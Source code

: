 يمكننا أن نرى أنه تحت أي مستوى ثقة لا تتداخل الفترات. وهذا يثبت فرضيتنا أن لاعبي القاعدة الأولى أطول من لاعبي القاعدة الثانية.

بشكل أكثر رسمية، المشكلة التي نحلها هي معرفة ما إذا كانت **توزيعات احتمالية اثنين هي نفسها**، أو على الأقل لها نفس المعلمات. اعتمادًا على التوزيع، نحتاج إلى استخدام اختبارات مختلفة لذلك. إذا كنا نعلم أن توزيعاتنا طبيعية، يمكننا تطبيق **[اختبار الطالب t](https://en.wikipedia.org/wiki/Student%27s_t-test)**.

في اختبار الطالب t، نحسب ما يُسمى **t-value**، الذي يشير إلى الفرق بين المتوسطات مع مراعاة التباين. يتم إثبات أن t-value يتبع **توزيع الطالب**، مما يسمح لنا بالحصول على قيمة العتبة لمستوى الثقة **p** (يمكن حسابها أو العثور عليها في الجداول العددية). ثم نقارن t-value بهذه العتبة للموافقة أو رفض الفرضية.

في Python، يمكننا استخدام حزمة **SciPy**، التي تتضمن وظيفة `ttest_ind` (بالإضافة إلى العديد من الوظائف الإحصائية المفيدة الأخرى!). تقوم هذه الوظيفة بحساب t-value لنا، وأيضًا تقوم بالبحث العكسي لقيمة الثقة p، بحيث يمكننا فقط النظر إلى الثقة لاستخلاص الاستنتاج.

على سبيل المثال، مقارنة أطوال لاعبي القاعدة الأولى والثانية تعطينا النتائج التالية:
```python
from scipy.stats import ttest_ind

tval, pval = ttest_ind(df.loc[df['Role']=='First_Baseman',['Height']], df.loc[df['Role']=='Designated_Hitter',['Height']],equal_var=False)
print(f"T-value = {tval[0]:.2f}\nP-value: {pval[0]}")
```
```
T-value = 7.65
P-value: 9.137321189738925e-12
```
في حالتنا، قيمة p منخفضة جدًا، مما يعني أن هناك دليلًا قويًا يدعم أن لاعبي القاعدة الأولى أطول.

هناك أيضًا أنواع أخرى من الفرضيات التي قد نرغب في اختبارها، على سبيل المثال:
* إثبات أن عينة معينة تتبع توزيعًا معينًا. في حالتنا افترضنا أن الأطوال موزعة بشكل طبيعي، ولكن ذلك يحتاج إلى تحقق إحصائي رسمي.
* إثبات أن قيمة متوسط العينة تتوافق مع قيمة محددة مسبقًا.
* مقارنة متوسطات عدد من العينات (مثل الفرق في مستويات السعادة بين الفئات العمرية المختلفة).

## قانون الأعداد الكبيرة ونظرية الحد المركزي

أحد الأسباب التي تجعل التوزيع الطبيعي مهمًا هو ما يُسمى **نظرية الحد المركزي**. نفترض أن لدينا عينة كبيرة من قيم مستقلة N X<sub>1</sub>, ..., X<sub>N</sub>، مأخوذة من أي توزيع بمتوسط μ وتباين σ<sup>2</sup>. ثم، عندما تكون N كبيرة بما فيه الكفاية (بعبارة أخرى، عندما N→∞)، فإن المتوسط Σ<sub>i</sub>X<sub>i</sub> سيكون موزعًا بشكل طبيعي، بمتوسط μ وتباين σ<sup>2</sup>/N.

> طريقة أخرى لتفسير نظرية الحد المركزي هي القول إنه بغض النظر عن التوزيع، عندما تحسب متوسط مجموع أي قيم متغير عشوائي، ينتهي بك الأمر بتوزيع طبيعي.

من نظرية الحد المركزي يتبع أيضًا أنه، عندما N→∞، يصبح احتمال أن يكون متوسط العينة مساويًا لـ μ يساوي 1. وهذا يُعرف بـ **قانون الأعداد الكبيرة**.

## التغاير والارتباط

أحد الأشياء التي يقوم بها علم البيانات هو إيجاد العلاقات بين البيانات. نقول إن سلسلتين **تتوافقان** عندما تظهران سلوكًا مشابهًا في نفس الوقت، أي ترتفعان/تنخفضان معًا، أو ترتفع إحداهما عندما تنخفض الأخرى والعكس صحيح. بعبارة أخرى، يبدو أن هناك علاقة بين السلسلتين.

### WHAT YOU HAVE TO DO
What lines above contain "tval"? Copy them out.

### FINISHED EXERCISE
tval, pval = ttest_ind(df.loc[df['Role']=='First_Baseman',['Height']], df.loc[df['Role']=='Designated_Hitter',['Height']],equal_var=False)
print(f"T-value = {tval[0]:.2f}\nP-value: {pval[0]}")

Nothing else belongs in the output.